Manned space travel is much more expensive than unmanned exploration, and arguably stands in the way of advancing space science with robotics.

 

The Endeavour spacecraft cost $2.2bn to construct. It will never leave lower orbit, confined mostly to maintaining the outdated International space station.

 

By comparison, the unmanned Phoenix vessel currently on a 10-month journey to the north pole of Mars, cost just over $400m and may yet reveal the secrets of the red planet.

 

Park asks: “What is it that we are sending the humans to find? What is it that we’re sending them to do that we can’t design a machine to do better?”

 

“If it’s just for the thrill, send them bungee jumping. This is not a thrill the taxpayers ought to be paying for.”

 

But sending people to the stars is seen as central to the frontier spirit that America still embraces and Nasa depends on the enchantment of the public to support its $17bn a year budget.

 

Roger Launius, Nasa’s former chief historian says “this is where science meets psychology”.

 

“The American space programme is, to many Americans, a critical chapter of US history which began with first settlers on ships then pioneers in wagons.”

 

Endeavour is due to be replaced in 2010 by a new manned spacecraft called Orion.

 

Its mission is to return to the moon by the year 2020, at a fraction of the cost of previous lunar missions.
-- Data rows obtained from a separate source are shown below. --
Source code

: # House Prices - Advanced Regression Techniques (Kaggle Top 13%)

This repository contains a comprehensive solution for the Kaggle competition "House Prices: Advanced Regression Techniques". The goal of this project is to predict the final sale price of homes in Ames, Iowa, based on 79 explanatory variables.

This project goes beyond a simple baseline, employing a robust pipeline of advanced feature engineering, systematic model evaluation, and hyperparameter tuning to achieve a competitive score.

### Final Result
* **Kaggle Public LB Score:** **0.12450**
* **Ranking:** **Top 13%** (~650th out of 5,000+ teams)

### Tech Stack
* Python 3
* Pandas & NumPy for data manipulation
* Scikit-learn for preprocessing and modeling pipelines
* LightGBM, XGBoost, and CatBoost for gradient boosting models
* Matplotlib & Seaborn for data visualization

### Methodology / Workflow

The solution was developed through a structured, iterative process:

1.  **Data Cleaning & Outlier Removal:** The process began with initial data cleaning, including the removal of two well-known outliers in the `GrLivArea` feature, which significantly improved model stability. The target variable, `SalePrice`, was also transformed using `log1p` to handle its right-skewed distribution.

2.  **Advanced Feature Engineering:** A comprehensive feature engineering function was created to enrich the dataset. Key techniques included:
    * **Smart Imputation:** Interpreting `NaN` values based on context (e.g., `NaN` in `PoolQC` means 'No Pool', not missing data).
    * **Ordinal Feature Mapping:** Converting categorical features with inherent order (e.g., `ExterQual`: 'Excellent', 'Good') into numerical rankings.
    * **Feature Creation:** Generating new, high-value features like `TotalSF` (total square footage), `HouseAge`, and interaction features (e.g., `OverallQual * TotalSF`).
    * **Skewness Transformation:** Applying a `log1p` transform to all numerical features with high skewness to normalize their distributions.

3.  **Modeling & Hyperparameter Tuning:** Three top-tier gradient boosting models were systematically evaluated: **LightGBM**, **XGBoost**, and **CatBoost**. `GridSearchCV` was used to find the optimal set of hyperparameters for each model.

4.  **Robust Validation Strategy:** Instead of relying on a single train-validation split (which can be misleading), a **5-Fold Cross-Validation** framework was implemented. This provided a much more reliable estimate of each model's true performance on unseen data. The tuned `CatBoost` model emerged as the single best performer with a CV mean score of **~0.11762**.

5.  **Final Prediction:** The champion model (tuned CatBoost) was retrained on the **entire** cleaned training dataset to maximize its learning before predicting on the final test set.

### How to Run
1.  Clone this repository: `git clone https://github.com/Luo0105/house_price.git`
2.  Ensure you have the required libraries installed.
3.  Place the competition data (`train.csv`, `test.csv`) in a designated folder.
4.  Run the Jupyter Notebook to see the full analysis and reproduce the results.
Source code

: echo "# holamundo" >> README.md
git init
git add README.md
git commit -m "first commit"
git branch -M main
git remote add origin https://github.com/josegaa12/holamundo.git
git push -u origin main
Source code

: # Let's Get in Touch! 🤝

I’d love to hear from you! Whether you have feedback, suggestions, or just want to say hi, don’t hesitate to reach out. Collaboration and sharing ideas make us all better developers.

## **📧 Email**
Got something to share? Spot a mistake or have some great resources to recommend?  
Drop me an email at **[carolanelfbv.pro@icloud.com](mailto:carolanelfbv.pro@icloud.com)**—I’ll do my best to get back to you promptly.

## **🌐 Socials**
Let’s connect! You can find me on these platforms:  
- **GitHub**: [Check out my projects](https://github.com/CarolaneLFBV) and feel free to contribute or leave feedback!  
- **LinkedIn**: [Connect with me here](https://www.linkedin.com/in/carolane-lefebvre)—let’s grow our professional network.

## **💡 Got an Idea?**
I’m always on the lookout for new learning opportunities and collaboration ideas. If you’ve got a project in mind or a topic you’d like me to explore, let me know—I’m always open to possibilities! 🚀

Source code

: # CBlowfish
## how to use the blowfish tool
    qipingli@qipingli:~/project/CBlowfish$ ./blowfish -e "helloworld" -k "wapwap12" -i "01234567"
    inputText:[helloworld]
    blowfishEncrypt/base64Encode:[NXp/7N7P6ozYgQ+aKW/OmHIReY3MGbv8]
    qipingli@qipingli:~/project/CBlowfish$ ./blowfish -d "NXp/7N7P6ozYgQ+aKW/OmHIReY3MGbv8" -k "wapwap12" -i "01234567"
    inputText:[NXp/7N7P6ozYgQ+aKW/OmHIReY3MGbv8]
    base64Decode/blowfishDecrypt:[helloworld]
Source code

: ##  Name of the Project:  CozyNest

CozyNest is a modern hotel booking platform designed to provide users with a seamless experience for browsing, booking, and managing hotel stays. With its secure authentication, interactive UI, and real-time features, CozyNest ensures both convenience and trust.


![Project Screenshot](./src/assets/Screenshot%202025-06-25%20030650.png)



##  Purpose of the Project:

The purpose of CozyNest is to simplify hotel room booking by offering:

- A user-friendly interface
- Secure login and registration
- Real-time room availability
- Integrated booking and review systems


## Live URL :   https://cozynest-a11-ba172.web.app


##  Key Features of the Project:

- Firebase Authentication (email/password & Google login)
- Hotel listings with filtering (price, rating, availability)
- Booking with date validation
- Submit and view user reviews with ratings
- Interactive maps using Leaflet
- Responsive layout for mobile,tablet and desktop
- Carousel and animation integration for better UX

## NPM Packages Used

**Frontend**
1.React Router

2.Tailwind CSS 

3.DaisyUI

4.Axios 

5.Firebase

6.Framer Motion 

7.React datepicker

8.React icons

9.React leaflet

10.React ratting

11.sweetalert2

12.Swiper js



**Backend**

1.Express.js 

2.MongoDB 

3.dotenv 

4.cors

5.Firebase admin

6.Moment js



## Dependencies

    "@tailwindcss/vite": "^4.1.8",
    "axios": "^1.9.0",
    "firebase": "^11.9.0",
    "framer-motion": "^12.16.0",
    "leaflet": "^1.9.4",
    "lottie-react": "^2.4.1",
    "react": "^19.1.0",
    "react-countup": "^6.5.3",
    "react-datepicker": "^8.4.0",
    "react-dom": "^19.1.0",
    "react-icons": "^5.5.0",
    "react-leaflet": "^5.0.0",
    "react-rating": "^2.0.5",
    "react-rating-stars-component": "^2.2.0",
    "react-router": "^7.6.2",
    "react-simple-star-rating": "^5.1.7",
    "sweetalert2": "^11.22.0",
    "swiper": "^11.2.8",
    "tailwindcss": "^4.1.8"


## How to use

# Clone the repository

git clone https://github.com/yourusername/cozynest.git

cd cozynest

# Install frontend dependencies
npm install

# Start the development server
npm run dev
Endeavour’s lift-off had been scheduled for Tuesday but Nasa delayed it due to a leaky valve in the crew cabin which needed replacement.

 
The flight was the second of four Nasa has scheduled for this year to complete work before the remaining shuttles are decommissioned in three years.
 
The Endeavour last flew in 2002 and had undergone a complete overhaul following the Columbia accident that grounded the shuttle fleet for two-and-a-half years.
 
Morgan left teaching and became a fully-fledged astronaut in 1998 to continue Christa McAuliffe’s mission.
 
McAuliffe and her crewmates were killed 73 seconds after launch when one of Challenger’s booster rockets failed.
 
Michael Griffin, a Nasa administrator, said Morgan will operate a robotic arm on the Endeavour mission.
 
Morgan eventually plans to return to classroom teaching.
 
“This mission is symbolic,” she said before the mission. “I know that people will be thinking about not just Christa, but the Challenger crew and the Challenger mission. And that’s a good thing.”
 
Morgan and her crewmates planned to inspect on Thursday the shuttle’s wing panels and nosecap for damage from debris strikes during lift-off.
 
The scans are part of safety upgrades made after the 2003 Columbia accident which was caused by a piece of insulation foam that fell off the fuel tank during lift-off and struck a wing.
 
The damage caused the shuttle’s heat shield to fail as it flew through the atmosphere for landing 16 days later.